LUIS NOBRE (LN): O desenho é a base, uma forma de pensar, que se pode expandir para a instalação e apropriar-se de outros materiais (cerâmica, madeira, ferro...).
SP: Descreve-me como começou a tua carreira como artista, os primeiros anos e depois e a tua evolução ao longo dos anos.
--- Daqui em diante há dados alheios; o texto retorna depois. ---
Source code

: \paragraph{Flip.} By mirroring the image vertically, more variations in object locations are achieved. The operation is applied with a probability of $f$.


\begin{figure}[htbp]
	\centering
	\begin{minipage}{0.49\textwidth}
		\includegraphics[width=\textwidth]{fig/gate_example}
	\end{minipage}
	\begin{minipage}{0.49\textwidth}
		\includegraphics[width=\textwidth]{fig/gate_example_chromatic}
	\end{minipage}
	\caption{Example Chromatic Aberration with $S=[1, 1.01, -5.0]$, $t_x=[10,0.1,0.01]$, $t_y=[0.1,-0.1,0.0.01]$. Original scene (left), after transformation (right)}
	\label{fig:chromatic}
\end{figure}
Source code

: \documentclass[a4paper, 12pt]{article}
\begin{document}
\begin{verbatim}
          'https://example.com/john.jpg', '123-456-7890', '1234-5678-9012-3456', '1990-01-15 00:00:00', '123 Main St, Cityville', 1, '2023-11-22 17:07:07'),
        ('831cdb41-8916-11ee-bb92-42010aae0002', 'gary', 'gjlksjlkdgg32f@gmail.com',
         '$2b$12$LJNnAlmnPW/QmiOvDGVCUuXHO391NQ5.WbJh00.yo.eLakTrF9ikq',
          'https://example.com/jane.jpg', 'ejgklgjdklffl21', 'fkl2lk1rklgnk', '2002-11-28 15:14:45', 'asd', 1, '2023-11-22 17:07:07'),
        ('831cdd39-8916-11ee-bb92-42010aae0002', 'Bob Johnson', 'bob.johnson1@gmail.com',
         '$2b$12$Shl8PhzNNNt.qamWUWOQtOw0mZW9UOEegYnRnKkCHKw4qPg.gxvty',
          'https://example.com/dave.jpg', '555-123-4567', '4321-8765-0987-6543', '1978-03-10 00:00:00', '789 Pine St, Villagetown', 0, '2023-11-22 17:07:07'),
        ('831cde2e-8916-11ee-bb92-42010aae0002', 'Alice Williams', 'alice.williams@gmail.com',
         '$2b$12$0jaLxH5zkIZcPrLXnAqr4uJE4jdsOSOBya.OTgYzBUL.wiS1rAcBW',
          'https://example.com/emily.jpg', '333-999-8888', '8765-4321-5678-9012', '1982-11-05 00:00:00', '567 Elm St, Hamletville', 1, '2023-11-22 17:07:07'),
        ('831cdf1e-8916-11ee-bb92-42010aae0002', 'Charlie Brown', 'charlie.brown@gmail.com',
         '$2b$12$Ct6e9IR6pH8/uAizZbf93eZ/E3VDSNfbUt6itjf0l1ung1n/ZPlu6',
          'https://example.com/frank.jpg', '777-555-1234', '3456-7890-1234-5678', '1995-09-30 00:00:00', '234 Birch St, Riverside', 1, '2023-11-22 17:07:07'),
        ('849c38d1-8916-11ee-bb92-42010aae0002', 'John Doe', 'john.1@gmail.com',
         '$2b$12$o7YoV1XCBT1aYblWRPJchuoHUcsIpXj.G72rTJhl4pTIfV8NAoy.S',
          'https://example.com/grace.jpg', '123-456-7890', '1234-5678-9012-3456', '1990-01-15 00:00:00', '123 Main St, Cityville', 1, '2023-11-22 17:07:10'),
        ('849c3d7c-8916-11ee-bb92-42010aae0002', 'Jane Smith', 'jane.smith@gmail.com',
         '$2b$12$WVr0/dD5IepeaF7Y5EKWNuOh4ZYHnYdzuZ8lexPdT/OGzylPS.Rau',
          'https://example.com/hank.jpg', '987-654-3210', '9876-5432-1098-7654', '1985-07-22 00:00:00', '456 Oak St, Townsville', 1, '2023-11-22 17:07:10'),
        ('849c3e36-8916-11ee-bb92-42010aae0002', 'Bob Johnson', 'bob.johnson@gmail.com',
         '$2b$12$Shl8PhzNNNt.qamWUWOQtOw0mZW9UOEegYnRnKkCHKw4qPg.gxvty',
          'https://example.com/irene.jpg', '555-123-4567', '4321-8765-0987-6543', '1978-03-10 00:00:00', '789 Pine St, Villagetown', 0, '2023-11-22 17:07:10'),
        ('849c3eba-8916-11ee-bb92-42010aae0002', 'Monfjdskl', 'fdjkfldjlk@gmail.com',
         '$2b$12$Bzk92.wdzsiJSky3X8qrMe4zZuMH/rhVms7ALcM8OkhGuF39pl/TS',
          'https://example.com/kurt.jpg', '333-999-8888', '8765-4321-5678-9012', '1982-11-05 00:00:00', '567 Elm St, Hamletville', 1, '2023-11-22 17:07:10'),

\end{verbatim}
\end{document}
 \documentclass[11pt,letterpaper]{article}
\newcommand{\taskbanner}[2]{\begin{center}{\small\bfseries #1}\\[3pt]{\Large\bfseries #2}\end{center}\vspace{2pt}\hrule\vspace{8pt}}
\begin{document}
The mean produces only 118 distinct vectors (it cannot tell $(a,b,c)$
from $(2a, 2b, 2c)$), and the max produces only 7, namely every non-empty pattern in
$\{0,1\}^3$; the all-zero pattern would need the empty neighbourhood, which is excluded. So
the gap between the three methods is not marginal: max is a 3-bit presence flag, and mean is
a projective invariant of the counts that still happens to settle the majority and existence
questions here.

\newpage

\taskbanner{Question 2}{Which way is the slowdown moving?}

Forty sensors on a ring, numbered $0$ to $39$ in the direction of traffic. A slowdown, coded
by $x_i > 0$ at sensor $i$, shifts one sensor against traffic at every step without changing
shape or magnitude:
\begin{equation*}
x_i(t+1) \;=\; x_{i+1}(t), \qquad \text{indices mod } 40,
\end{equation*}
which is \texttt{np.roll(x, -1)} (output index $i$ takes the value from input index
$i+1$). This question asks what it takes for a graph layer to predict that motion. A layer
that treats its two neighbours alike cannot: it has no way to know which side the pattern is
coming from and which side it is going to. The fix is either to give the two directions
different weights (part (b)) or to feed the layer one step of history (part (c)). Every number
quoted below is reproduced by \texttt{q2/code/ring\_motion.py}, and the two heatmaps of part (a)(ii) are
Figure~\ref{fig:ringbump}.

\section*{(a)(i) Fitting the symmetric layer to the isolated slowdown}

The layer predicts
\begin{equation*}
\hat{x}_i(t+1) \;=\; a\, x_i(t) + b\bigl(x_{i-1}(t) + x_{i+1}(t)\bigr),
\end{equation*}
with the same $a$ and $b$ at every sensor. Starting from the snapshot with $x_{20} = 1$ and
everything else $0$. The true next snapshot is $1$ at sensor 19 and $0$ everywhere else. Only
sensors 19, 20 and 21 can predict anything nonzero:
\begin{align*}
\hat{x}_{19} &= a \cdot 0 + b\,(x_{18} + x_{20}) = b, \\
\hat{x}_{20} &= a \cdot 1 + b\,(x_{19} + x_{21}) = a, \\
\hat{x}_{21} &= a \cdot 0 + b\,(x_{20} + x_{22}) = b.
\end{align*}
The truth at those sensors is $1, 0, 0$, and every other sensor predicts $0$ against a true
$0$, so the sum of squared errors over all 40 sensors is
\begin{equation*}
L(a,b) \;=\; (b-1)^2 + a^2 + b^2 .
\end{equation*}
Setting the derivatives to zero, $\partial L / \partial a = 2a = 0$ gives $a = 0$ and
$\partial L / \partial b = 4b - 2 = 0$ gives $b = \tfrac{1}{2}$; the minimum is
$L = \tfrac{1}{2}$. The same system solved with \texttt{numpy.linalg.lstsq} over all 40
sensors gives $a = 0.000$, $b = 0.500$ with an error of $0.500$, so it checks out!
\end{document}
LN: Ter frequentado o primeiro curso de artes plásticas na ESAD das Caldas da Rainha, no início dos anos 90, num contexto social e cultural muito particular, as viagens de comboio inter e regional preencheram o meu imaginário de histórias e imagens, onde existiu a possibilidade de intervir em espaços disponíveis para a exploração artística, sem processos burocráticos que a limitasse, e afastados da ideia de white cube, em ambientes devolutos como por exemplo os Pavilhões do Parque ou a Casa da Cultura das Caldas da Rainha. Também as participações nas bienais de Escultura e Desenho deram a conhecer o meu trabalho a outros públicos. Em 1997, a exposição individual no Museu de José Malhoa, Sub. 863-874, com texto de João Miguel Fernandes Jorge marca a primeira intervenção em núcleos museológicos, num diálogo entre as esculturas de Barata Feyo e António Duarte e grandes desenhos a grafite de figuras que atravessam o universo do detalhe até uma visão mais amplificada, são criaturas que habitam um mundo com uma escala entre organismos microbiológicos e grandes répteis extintos.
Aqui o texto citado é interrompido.